Pictures paired with source code
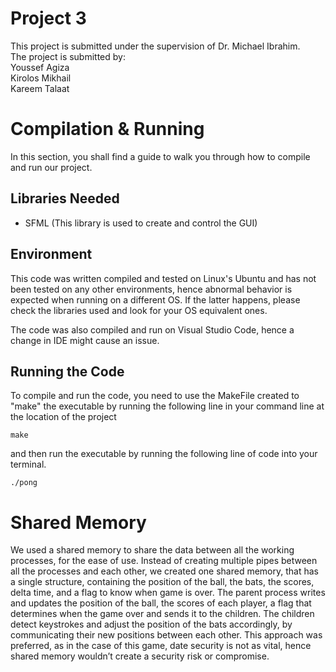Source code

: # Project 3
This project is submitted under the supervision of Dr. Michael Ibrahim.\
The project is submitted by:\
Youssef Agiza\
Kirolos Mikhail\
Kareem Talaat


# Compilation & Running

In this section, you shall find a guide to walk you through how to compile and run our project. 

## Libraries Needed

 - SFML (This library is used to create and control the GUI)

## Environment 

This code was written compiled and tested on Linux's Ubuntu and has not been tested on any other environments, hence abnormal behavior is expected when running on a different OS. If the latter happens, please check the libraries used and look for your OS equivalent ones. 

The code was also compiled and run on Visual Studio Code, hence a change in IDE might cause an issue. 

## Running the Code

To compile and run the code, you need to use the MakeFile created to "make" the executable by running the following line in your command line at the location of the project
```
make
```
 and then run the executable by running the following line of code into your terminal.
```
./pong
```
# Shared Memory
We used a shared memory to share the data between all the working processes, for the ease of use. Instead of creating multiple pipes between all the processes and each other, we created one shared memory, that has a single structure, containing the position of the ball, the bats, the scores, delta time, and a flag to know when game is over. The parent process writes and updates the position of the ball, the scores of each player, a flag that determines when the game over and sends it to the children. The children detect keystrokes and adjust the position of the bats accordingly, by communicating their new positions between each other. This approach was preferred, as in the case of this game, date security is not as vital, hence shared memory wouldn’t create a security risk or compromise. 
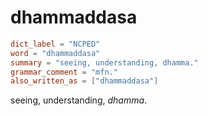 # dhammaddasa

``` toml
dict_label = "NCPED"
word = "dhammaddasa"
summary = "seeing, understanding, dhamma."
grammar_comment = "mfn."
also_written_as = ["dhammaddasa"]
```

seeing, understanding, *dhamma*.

==

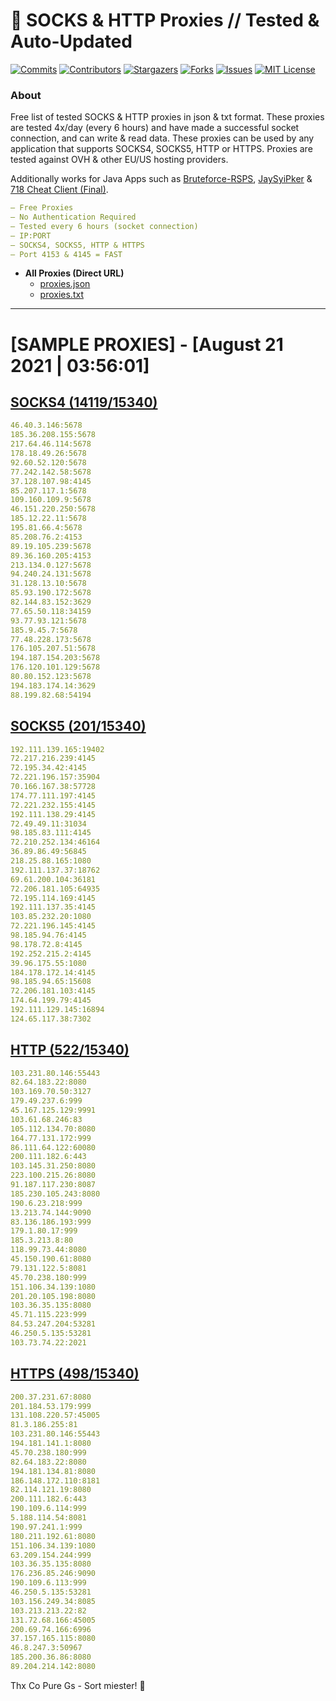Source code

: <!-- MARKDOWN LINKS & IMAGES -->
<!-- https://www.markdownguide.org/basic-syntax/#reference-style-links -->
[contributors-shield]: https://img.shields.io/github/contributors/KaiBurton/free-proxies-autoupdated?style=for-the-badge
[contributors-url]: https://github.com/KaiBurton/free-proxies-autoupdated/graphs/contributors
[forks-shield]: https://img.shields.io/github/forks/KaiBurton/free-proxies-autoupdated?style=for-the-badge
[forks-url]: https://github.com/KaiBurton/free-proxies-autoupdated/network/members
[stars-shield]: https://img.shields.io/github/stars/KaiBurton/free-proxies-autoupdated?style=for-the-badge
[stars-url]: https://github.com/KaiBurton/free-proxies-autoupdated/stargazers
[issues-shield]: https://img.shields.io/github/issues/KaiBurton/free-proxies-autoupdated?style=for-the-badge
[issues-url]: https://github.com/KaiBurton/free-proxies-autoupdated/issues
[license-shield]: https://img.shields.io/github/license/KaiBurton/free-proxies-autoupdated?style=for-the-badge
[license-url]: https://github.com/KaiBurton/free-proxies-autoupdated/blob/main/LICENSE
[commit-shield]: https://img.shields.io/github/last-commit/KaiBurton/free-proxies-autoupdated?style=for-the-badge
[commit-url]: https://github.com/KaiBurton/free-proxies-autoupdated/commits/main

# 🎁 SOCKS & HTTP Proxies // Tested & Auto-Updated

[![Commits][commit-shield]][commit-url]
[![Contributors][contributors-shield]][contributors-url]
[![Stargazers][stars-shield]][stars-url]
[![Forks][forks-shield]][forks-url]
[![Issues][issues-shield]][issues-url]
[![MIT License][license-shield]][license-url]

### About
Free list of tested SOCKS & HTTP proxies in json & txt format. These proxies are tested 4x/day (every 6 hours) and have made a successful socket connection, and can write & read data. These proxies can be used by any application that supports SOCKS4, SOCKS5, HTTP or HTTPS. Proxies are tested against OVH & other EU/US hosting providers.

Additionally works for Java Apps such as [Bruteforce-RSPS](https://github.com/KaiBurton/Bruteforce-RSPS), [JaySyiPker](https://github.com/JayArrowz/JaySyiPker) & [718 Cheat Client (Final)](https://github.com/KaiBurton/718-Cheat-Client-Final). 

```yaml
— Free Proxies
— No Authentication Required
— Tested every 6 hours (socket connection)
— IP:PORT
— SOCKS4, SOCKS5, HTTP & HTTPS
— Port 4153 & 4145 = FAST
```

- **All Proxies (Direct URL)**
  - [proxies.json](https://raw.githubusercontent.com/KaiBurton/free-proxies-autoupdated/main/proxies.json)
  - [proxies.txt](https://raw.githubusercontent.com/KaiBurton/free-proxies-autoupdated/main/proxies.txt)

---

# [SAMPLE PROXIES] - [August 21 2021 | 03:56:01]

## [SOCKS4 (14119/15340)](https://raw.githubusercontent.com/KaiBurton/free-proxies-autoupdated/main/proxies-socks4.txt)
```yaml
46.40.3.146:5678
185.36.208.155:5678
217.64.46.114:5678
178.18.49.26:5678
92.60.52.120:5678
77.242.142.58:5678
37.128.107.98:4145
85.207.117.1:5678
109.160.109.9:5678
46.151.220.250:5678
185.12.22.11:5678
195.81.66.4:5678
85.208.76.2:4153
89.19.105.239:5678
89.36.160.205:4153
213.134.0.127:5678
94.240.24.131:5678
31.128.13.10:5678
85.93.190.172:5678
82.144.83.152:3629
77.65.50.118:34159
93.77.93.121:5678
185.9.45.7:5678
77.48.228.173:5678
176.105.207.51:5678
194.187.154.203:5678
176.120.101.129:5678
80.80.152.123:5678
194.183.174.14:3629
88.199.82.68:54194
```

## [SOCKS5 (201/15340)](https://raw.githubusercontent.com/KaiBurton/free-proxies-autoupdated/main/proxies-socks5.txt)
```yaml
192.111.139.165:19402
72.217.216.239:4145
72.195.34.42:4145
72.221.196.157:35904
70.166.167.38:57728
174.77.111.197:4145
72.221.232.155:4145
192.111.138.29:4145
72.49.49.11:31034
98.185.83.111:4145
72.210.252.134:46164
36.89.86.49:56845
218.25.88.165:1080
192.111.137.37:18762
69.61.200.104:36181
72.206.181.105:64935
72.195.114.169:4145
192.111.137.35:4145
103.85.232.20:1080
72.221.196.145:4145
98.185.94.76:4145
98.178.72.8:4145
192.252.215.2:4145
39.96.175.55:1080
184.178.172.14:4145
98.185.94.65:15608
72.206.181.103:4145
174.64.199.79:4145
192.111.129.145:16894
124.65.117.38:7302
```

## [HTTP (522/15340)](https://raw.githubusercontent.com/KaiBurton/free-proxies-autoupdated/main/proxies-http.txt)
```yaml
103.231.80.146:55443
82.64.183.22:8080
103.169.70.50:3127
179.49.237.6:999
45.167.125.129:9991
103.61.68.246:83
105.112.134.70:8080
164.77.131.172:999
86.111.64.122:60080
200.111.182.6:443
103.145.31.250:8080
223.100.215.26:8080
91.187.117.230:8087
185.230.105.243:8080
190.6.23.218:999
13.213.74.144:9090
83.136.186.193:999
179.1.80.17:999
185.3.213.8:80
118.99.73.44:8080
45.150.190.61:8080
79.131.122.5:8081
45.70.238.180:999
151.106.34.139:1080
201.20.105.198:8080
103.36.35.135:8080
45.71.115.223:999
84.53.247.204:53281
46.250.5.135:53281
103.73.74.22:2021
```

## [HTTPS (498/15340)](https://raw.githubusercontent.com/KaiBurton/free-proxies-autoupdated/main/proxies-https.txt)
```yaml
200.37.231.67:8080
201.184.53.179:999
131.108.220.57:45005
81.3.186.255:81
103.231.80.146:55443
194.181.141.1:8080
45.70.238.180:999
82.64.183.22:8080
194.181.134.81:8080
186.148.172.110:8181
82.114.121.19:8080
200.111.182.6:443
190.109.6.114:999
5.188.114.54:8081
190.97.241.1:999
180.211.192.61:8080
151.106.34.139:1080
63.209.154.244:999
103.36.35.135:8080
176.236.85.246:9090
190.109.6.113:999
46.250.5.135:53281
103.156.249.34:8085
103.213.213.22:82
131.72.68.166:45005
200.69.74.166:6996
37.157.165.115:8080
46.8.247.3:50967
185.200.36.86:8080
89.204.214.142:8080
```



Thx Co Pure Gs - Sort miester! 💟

[Aim of the task] The lines to return are those in the entries above that include "following".

[Output]
To compile and run the code, you need to use the MakeFile created to "make" the executable by running the following line in your command line at the location of the project
 and then run the executable by running the following line of code into your terminal.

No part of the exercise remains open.